Goal of the exercise: Check each line of the listing, and copy it if it contains the word "epicgames".

Provided entries:
__________________________________________________
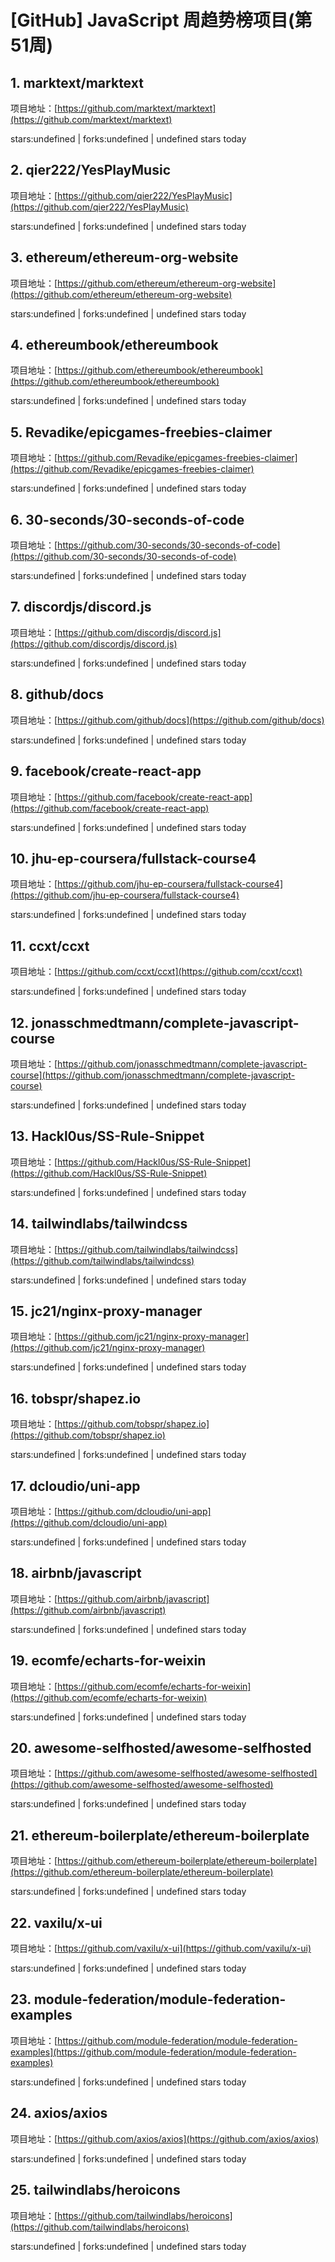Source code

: # [GitHub] JavaScript 周趋势榜项目(第51周)

## 1. marktext/marktext 

项目地址：[https://github.com/marktext/marktext](https://github.com/marktext/marktext)

stars:undefined | forks:undefined | undefined stars today 



## 2. qier222/YesPlayMusic 

项目地址：[https://github.com/qier222/YesPlayMusic](https://github.com/qier222/YesPlayMusic)

stars:undefined | forks:undefined | undefined stars today 



## 3. ethereum/ethereum-org-website 

项目地址：[https://github.com/ethereum/ethereum-org-website](https://github.com/ethereum/ethereum-org-website)

stars:undefined | forks:undefined | undefined stars today 



## 4. ethereumbook/ethereumbook 

项目地址：[https://github.com/ethereumbook/ethereumbook](https://github.com/ethereumbook/ethereumbook)

stars:undefined | forks:undefined | undefined stars today 



## 5. Revadike/epicgames-freebies-claimer 

项目地址：[https://github.com/Revadike/epicgames-freebies-claimer](https://github.com/Revadike/epicgames-freebies-claimer)

stars:undefined | forks:undefined | undefined stars today 



## 6. 30-seconds/30-seconds-of-code 

项目地址：[https://github.com/30-seconds/30-seconds-of-code](https://github.com/30-seconds/30-seconds-of-code)

stars:undefined | forks:undefined | undefined stars today 



## 7. discordjs/discord.js 

项目地址：[https://github.com/discordjs/discord.js](https://github.com/discordjs/discord.js)

stars:undefined | forks:undefined | undefined stars today 



## 8. github/docs 

项目地址：[https://github.com/github/docs](https://github.com/github/docs)

stars:undefined | forks:undefined | undefined stars today 



## 9. facebook/create-react-app 

项目地址：[https://github.com/facebook/create-react-app](https://github.com/facebook/create-react-app)

stars:undefined | forks:undefined | undefined stars today 



## 10. jhu-ep-coursera/fullstack-course4 

项目地址：[https://github.com/jhu-ep-coursera/fullstack-course4](https://github.com/jhu-ep-coursera/fullstack-course4)

stars:undefined | forks:undefined | undefined stars today 



## 11. ccxt/ccxt 

项目地址：[https://github.com/ccxt/ccxt](https://github.com/ccxt/ccxt)

stars:undefined | forks:undefined | undefined stars today 



## 12. jonasschmedtmann/complete-javascript-course 

项目地址：[https://github.com/jonasschmedtmann/complete-javascript-course](https://github.com/jonasschmedtmann/complete-javascript-course)

stars:undefined | forks:undefined | undefined stars today 



## 13. Hackl0us/SS-Rule-Snippet 

项目地址：[https://github.com/Hackl0us/SS-Rule-Snippet](https://github.com/Hackl0us/SS-Rule-Snippet)

stars:undefined | forks:undefined | undefined stars today 



## 14. tailwindlabs/tailwindcss 

项目地址：[https://github.com/tailwindlabs/tailwindcss](https://github.com/tailwindlabs/tailwindcss)

stars:undefined | forks:undefined | undefined stars today 



## 15. jc21/nginx-proxy-manager 

项目地址：[https://github.com/jc21/nginx-proxy-manager](https://github.com/jc21/nginx-proxy-manager)

stars:undefined | forks:undefined | undefined stars today 



## 16. tobspr/shapez.io 

项目地址：[https://github.com/tobspr/shapez.io](https://github.com/tobspr/shapez.io)

stars:undefined | forks:undefined | undefined stars today 



## 17. dcloudio/uni-app 

项目地址：[https://github.com/dcloudio/uni-app](https://github.com/dcloudio/uni-app)

stars:undefined | forks:undefined | undefined stars today 



## 18. airbnb/javascript 

项目地址：[https://github.com/airbnb/javascript](https://github.com/airbnb/javascript)

stars:undefined | forks:undefined | undefined stars today 



## 19. ecomfe/echarts-for-weixin 

项目地址：[https://github.com/ecomfe/echarts-for-weixin](https://github.com/ecomfe/echarts-for-weixin)

stars:undefined | forks:undefined | undefined stars today 



## 20. awesome-selfhosted/awesome-selfhosted 

项目地址：[https://github.com/awesome-selfhosted/awesome-selfhosted](https://github.com/awesome-selfhosted/awesome-selfhosted)

stars:undefined | forks:undefined | undefined stars today 



## 21. ethereum-boilerplate/ethereum-boilerplate 

项目地址：[https://github.com/ethereum-boilerplate/ethereum-boilerplate](https://github.com/ethereum-boilerplate/ethereum-boilerplate)

stars:undefined | forks:undefined | undefined stars today 



## 22. vaxilu/x-ui 

项目地址：[https://github.com/vaxilu/x-ui](https://github.com/vaxilu/x-ui)

stars:undefined | forks:undefined | undefined stars today 



## 23. module-federation/module-federation-examples 

项目地址：[https://github.com/module-federation/module-federation-examples](https://github.com/module-federation/module-federation-examples)

stars:undefined | forks:undefined | undefined stars today 



## 24. axios/axios 

项目地址：[https://github.com/axios/axios](https://github.com/axios/axios)

stars:undefined | forks:undefined | undefined stars today 



## 25. tailwindlabs/heroicons 

项目地址：[https://github.com/tailwindlabs/heroicons](https://github.com/tailwindlabs/heroicons)

stars:undefined | forks:undefined | undefined stars today 



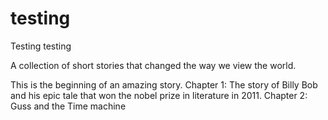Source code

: testing
=======

Testing testing

A collection of short stories that changed the way we view the world.

This is the beginning of an amazing story. 
Chapter 1: The story of Billy Bob and his epic tale that won the nobel prize in literature in 2011.
Chapter 2: Guss and the Time machine
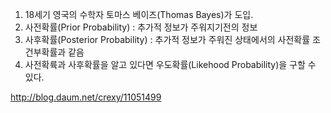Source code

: 1. 18세기 영국의 수학자 토마스 베이즈(Thomas Bayes)가 도입.
2. 사전확률(Prior Probability)  : 추가적 정보가 주워지기전의 정보
3. 사후확률(Posterior Probability) : 추가적 정보가 주워진 상태에서의 사전확률 조건부확률과 같음
4. 사전확륙과 사후확률을 알고 있다면 우도확률(Likehood Probability)을 구할 수 있다.

http://blog.daum.net/crexy/11051499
__________________________________________________
Result of this task:
## 5. Revadike/epicgames-freebies-claimer 
项目地址：[https://github.com/Revadike/epicgames-freebies-claimer](https://github.com/Revadike/epicgames-freebies-claimer)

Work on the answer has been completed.